The first seven months were pure bliss. We were madly in love. I’m pretty sure I’d never been happier in my life, nor felt more completely myself with anyone. And then— kerplunk, kerplooey—it all fell apart. I don't even remember the circumstances, but we broke up and it was devastating. And then, at Perkins late studying one night, we got back together again. We sang, “Reunited” while walking around the swimming pool outside Perkins. (Why was there a swimming pool outside Perkins, anyway?) And then at Christmas, we broke up again. And then…yeah. That happened a lot. A whole, whole lot. We were “on a break” more often than not, and that was horrible beyond description. And since I don’t like to dwell on that year of on-and-off…

FAST FORWARD. So after a year of on-again/off-again, I said, “Enough.” I remember wondering who in the world I was and knowing that I had to release Randy in order to reclaim myself. Oh, that was a very good thing. And it was very hard. Randy started dating my best friend’s roommate. Did I mention that we went to a very small college? That everyone knows everyone’s business? That you can’t help but run into your ex-boyfriend and his silly new girlfriend everywhere? Oh, and that my best friend and her roommate-who-was-now-dating-my-future-husband lived right below me, and that my window looked out on the parking lots, and that every time that roommate and my ex-boyfriend/future husband walked out to his car, I was watching? Yeah, that was stinky.

But I had my own new boyfriend pretty soon, and he was fun. We laughed a lot, and he liked to quiz me every now and then: “Are you still in love with Slim?” (His name for Randy.) “No, no, of course not,” I’d reply.

Yep, he was fun, the boy I would never have married. And my girlfriends! Oh, we had the most amazing times together. We lived in constant angst, but a delightful kind of angst. We painted poetry on my dorm-room walls and made mixed tapes. We went to hear bands and danced the night away as often as possible. We didn’t care about our sort-of boyfriends, because we knew they were temporary. We were so, so free.

What I really gained after breaking up with Randy was myself. I was healing. I was gaining perspective. I remembered who I was. And somewhere in there, I really did let Randy go. I remember understanding that I would never love anyone as completely as I had loved him. But I knew I could move on with my future. I would marry someone who treated me well. I would love him. But the great passion of my life happened by age 21.

There was a poem by Gary Snyder that burned into my heart. Like the poet, I would live; I would endure.
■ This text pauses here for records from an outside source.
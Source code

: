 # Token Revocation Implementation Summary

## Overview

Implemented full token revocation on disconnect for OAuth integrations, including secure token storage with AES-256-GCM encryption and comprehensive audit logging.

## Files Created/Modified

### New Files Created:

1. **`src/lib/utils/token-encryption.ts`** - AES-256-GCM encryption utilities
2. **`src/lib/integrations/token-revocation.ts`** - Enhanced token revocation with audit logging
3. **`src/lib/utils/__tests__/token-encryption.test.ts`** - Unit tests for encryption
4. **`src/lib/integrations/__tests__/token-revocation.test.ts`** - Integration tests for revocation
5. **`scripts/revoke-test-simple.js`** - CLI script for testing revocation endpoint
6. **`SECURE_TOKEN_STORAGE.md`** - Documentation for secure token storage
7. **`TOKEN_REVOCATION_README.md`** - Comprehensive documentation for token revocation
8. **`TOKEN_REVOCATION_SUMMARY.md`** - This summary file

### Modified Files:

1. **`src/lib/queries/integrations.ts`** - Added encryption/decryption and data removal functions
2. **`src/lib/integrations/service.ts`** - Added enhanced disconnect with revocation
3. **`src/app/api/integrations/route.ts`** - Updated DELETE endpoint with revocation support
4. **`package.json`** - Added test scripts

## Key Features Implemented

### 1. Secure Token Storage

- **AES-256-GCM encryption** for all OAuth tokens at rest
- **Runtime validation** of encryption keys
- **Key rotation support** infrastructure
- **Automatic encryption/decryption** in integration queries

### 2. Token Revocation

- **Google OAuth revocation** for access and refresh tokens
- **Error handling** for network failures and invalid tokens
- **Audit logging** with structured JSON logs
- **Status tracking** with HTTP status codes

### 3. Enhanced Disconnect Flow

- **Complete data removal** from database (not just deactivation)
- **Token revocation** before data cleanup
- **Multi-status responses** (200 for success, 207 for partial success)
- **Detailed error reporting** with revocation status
But I would live remembering:

After college I saw you
One time. You were strange.
And I was obsessed with a plan.

Now ten years and more have
Gone by: I've always known
where you were--
I might have gone to you
Hoping to win your love back.
You still are single.

I didn't.
I thought I must make it alone. I
Have done that.

Only in dream, like this dawn,
Does the grave, awed intensity
Of our young love
Return to my mind, to my flesh.

We had what the others
All crave and seek for;
We left it behind at nineteen.

I feel ancient, as though I had
Lived many lives.

(Excerpted from “Four Poems for Robin”)



And so I graduated from college in May 1988. Randy was there, and that weekend there was a graduation party at a friend’s house. We all brought white t-shirts to autograph for each other. And what Randy wrote on mine clearly meant to communicate to me that he was missing me. (Did I mention that he and his silly girlfriend had broken up a few months beforehand?)

But still, I had this fun, uncomplicated boyfriend. Who went away on a trip for two weeks after I graduated.

So one evening my girlfriends and I were watching the classic horror flick from my childhood, Let’s Scare Jessica to Death. (Hmmm. Perhaps I should write a post someday about all the scary movies I saw when I was a child.) This particular movie scared me just as much at 22 as it did at age seven, so we decided to go check out the local music scene instead. I can’t remember who was playing, but it was warm night in June, and some of us were sitting outside in the parking lot, leaning on cars. And then it was just Randy and me.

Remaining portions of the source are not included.